■ Required action ■
In the records below, find every line with the word "public" and copy it.

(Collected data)

┏━━

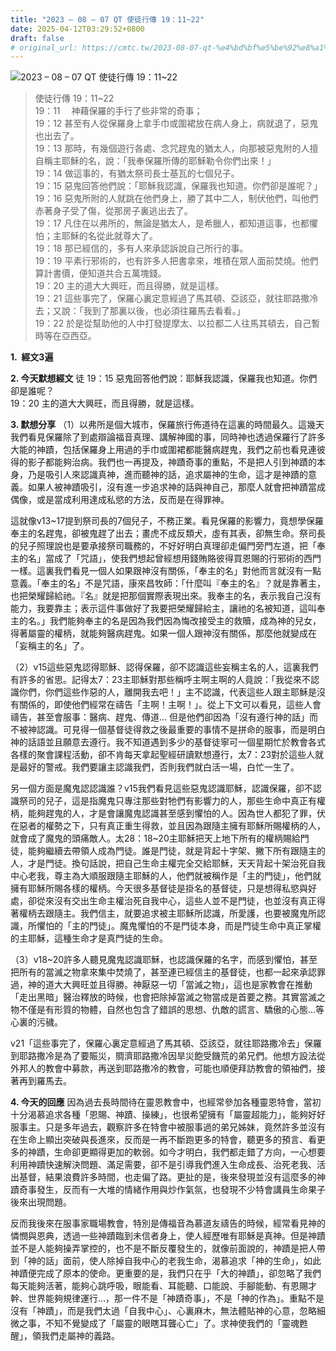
 ```yaml
---
title: "2023 – 08 – 07 QT 使徒行傳 19：11~22"
date: 2025-04-12T03:29:52+0800
draft: false
# original_url: https://cmtc.tw/2023-08-07-qt-%e4%bd%bf%e5%be%92%e8%a1%8c%e5%82%b3-19%ef%bc%9a1122
---
```


![2023 – 08 – 07 QT  使徒行傳 19：11\~22](/images/qt.jpg  "2023 – 08 – 07 QT  使徒行傳 19：11\~22")

> 使徒行傳 19：11\~22  
> 19：11 　神藉保羅的手行了些非常的奇事；  
> 19：12 甚至有人從保羅身上拿手巾或圍裙放在病人身上，病就退了，惡鬼也出去了。  
> 19：13 那時，有幾個遊行各處、念咒趕鬼的猶太人，向那被惡鬼附的人擅自稱主耶穌的名，說：「我奉保羅所傳的耶穌勒令你們出來！」  
> 19：14 做這事的，有猶太祭司長士基瓦的七個兒子。  
> 19：15 惡鬼回答他們說：「耶穌我認識，保羅我也知道。你們卻是誰呢？」  
> 19：16 惡鬼所附的人就跳在他們身上，勝了其中二人，制伏他們，叫他們赤著身子受了傷，從那房子裏逃出去了。  
> 19：17 凡住在以弗所的，無論是猶太人，是希臘人，都知道這事，也都懼怕；主耶穌的名從此就尊大了。  
> 19：18 那已經信的，多有人來承認訴說自己所行的事。  
> 19：19 平素行邪術的，也有許多人把書拿來，堆積在眾人面前焚燒。他們算計書價，便知道共合五萬塊錢。  
> 19：20 主的道大大興旺，而且得勝，就是這樣。  
> 19：21 這些事完了，保羅心裏定意經過了馬其頓、亞該亞，就往耶路撒冷去；又說：「我到了那裏以後，也必須往羅馬去看看。」  
> 19：22 於是從幫助他的人中打發提摩太、以拉都二人往馬其頓去，自己暫時等在亞西亞。

**1.  經文3遍**

**2. 今天默想經文**
徒 19：15 惡鬼回答他們說：耶穌我認識，保羅我也知道。你們卻是誰呢？  
19：20 主的道大大興旺，而且得勝，就是這樣。

**3. 默想分享**
（1）以弗所是個大城市，保羅旅行佈道待在這裏的時間最久。這幾天我們看見保羅除了到處辯論福音真理、講解神國的事，同時神也透過保羅行了許多大能的神蹟，包括保羅身上用過的手巾或圍裙都能醫病趕鬼，我們之前也看見連彼得的影子都能夠治病。我們也一再提及，神蹟奇事的重點，不是把人引到神蹟的本身，乃是吸引人來認識真神，進而聽神的話，追求屬神的生命，這才是神蹟的意義。如果人被神蹟吸引，沒有進一步追求神的話與神自己，那麼人就會把神蹟當成偶像，或是當成利用達成私慾的方法，反而是在得罪神。

這就像v13\~17提到祭司長的7個兒子，不務正業。看見保羅的影響力，竟想學保羅奉主的名趕鬼，卻被鬼趕了出去；畫虎不成反類犬，虛有其表，卻無生命。祭司長的兒子照理說也是要承接祭司職務的，不好好明白真理卻走偏門旁門左道，把「奉主的名」當成了「咒語」，使我們想起曾經想用錢賄賂彼得買恩賜的行邪術的西門一樣。這裏我們看見一個人如果跟神沒有關係，「奉主的名」對他而言就沒有一點意義。「奉主的名」不是咒語，康來昌牧師：「什麼叫『奉主的名』？就是靠著主，也把榮耀歸給祂。『名』就是把那個實際表現出來。我奉主的名，表示我自己沒有能力，我要靠主；表示這件事做好了我要把榮耀歸給主，讓祂的名被知道，這叫奉主的名。」我們能夠奉主的名是因為我們因為悔改接受主的救贖，成為神的兒女，得著屬靈的權柄，就能夠醫病趕鬼。如果一個人跟神沒有關係，那麼他就變成在「妄稱主的名」了。

（2）v15這些惡鬼認得耶穌、認得保羅，卻不認識這些妄稱主名的人，這裏我們有許多的省思。記得太7：23主耶穌對那些稱呼主啊主啊的人竟說：「我從來不認識你們，你們這些作惡的人，離開我去吧！」主不認識，代表這些人跟主耶穌是沒有關係的，即使他們經常在禱告「主啊！主啊！」。從上下文可以看見，這些人會禱告，甚至會服事：醫病、趕鬼、傳道… 但是他們卻因為「沒有遵行神的話」而不被神認識。可見得一個基督徒得救之後最重要的事情不是拼命的服事，而是明白神的話語並且願意去遵行。我不知道遇到多少的基督徒寧可一個星期忙於教會各式各樣的聚會課程活動，卻不肯每天拿起聖經研讀默想遵行，太7：23對於這些人就是最好的警戒。我們要讓主認識我們，否則我們就白活一場，白忙一生了。

另一個方面是魔鬼認認識誰？v15我們看見這些惡鬼認識耶穌，認識保羅，卻不認識祭司的兒子，這是指魔鬼只專注那些對牠們有影響力的人，那些生命中真正有權柄，能夠趕鬼的人，才是會讓魔鬼認識甚至感到懼怕的人。因為世人都犯了罪，伏在惡者的權勢之下，只有真正重生得救，並且因為跟隨主擁有耶穌所賜權柄的人，就會成了魔鬼的頭痛敵人。太28：18\~20主耶穌把天上地下所有的權柄賜給門徒，能夠繼續去帶領人成為門徒。誰是門徒，就是背起十字架、撇下所有跟隨主的人，才是門徒。換句話說，把自己生命主權完全交給耶穌，天天背起十架治死自我中心老我，尊主為大順服跟隨主耶穌的人，他們就被稱作是「主的門徒」，他們就擁有耶穌所賜各樣的權柄。今天很多基督徒是掛名的基督徒，只是想得私慾與好處，卻從來沒有交出生命主權治死自我中心，這些人並不是門徒，也並沒有真正得著權柄去跟隨主。我們信主，就要追求被主耶穌所認識，所愛護，也要被魔鬼所認識，所懼怕的「主的門徒」。魔鬼懼怕的不是門徒本身，而是門徒生命中真正掌權的主耶穌，這種生命才是真門徒的生命。

（3）v18\~20許多人聽見魔鬼認識耶穌，也認識保羅的名字，而感到懼怕，甚至把所有的當滅之物拿來集中焚燒了，甚至連已經信主的基督徒，也都一起來承認罪過，神的道大大興旺並且得勝。神厭惡一切「當滅之物」，這也是家教會在推動「走出黑暗」醫治釋放的時候，也會把除掉當滅之物當成是首要之務。其實當滅之物不僅是有形質的物體，自然也包含了錯誤的思想、仇敵的謊言、驕傲的心態…等心裏的污穢。

v21「這些事完了，保羅心裏定意經過了馬其頓、亞該亞，就往耶路撒冷去」保羅到耶路撒冷是為了要賑災，賙濟耶路撒冷因旱災飽受饑荒的弟兄們。他想方設法從外邦人的教會中募款，再送到耶路撒冷的教會，可能也順便拜訪教會的領袖們，接著再到羅馬去。

**4. 今天的回應**
因為過去長時間待在靈恩教會中，也經常參加各種靈恩特會，當初十分渴慕追求各種「恩賜、神蹟、操練」，也很希望擁有「屬靈超能力」，能夠好好服事主。只是多年過去，觀察許多在特會中被服事過的弟兄姊妹，竟然許多並沒有在生命上顯出突破與長進來，反而是一再不斷跑更多的特會，聽更多的預言、看更多的神蹟，生命卻更顯得更加的軟弱。如今才明白，我們都走錯了方向，一心想要利用神蹟快速解決問題、滿足需要，卻不是引導我們進入生命成長、治死老我、活出基督，結果浪費許多時間，也走偏了路。更扯的是，後來發現並沒有這麼多的神蹟奇事發生，反而有一大堆的情緒作用與炒作氣氛，也發現不少特會講員生命果子後來出現問題。

反而我後來在服事家職場教會，特別是傳福音為慕道友禱告的時候，經常看見神的憐憫與恩典，透過一些神蹟臨到未信者身上，使人經歷唯有耶穌是真神。但是神蹟並不是人能夠操弄掌控的，也不是不斷反覆發生的，就像前面說的，神蹟是把人帶到「神的話」面前，使人除掉自我中心的老我生命，渴慕追求「神的生命」，如此神蹟便完成了原本的使命。更重要的是，我們只在乎「大的神蹟」，卻忽略了我們每天能夠活著，能夠心跳呼吸，眼能看、耳能聽、口能說、手腳能動、有恩賜才幹、世界能夠規律運行…，那一件不是「神蹟奇事」，不是「神的作為」。重點不是沒有「神蹟」，而是我們太過「自我中心」、心裏麻木，無法體貼神的心意，忽略細微之事，不知不覺變成了「屬靈的眼瞎耳聾心亡」了。求神使我們的「靈魂甦醒」，領我們走屬神的義路。
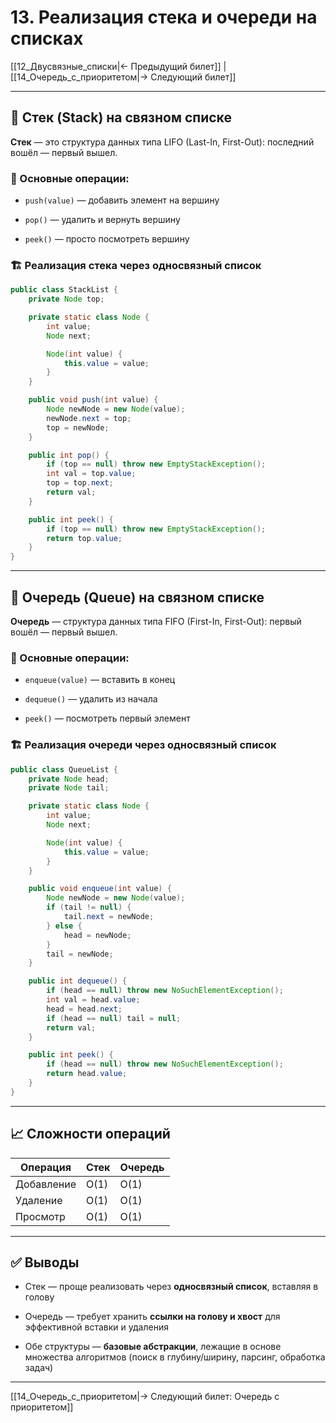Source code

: # 13. Реализация стека и очереди на списках

[[12_Двусвязные_списки|← Предыдущий билет]] | [[14_Очередь_с_приоритетом|→ Следующий билет]]

---

## 🧱 Стек (Stack) на связном списке

**Стек** — это структура данных типа LIFO (Last-In, First-Out): последний вошёл — первый вышел.

### 📌 Основные операции:

- `push(value)` — добавить элемент на вершину
    
- `pop()` — удалить и вернуть вершину
    
- `peek()` — просто посмотреть вершину
    

### 🏗 Реализация стека через односвязный список

```java
public class StackList {
    private Node top;

    private static class Node {
        int value;
        Node next;

        Node(int value) {
            this.value = value;
        }
    }

    public void push(int value) {
        Node newNode = new Node(value);
        newNode.next = top;
        top = newNode;
    }

    public int pop() {
        if (top == null) throw new EmptyStackException();
        int val = top.value;
        top = top.next;
        return val;
    }

    public int peek() {
        if (top == null) throw new EmptyStackException();
        return top.value;
    }
}
```

---

## 🚦 Очередь (Queue) на связном списке

**Очередь** — структура данных типа FIFO (First-In, First-Out): первый вошёл — первый вышел.

### 📌 Основные операции:

- `enqueue(value)` — вставить в конец
    
- `dequeue()` — удалить из начала
    
- `peek()` — посмотреть первый элемент
    

### 🏗 Реализация очереди через односвязный список

```java
public class QueueList {
    private Node head;
    private Node tail;

    private static class Node {
        int value;
        Node next;

        Node(int value) {
            this.value = value;
        }
    }

    public void enqueue(int value) {
        Node newNode = new Node(value);
        if (tail != null) {
            tail.next = newNode;
        } else {
            head = newNode;
        }
        tail = newNode;
    }

    public int dequeue() {
        if (head == null) throw new NoSuchElementException();
        int val = head.value;
        head = head.next;
        if (head == null) tail = null;
        return val;
    }

    public int peek() {
        if (head == null) throw new NoSuchElementException();
        return head.value;
    }
}
```

---

## 📈 Сложности операций

|Операция|Стек|Очередь|
|---|---|---|
|Добавление|O(1)|O(1)|
|Удаление|O(1)|O(1)|
|Просмотр|O(1)|O(1)|

---

## ✅ Выводы

- Стек — проще реализовать через **односвязный список**, вставляя в голову
    
- Очередь — требует хранить **ссылки на голову и хвост** для эффективной вставки и удаления
    
- Обе структуры — **базовые абстракции**, лежащие в основе множества алгоритмов (поиск в глубину/ширину, парсинг, обработка задач)
    

---

[[14_Очередь_с_приоритетом|→ Следующий билет: Очередь с приоритетом]]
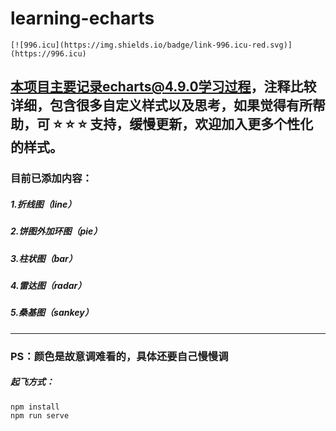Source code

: # learning-echarts

```
[![996.icu](https://img.shields.io/badge/link-996.icu-red.svg)](https://996.icu)
```

## 本项目主要记录echarts@4.9.0学习过程，注释比较详细，包含很多自定义样式以及思考，如果觉得有所帮助，可 :star: :star: :star: 支持，缓慢更新，欢迎加入更多个性化的样式。

### 目前已添加内容：

##### 1.折线图（line）

##### 2.饼图外加环图（pie）

##### 3.柱状图（bar）

##### 4.雷达图（radar）

##### 5.桑基图（sankey）

---

### PS：颜色是故意调难看的，具体还要自己慢慢调

##### 起飞方式：

```
npm install
npm run serve
```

┗━━

■ Result ■
public class StackList {
    public void push(int value) {
    public int pop() {
    public int peek() {
public class QueueList {
    public void enqueue(int value) {
    public int dequeue() {
    public int peek() {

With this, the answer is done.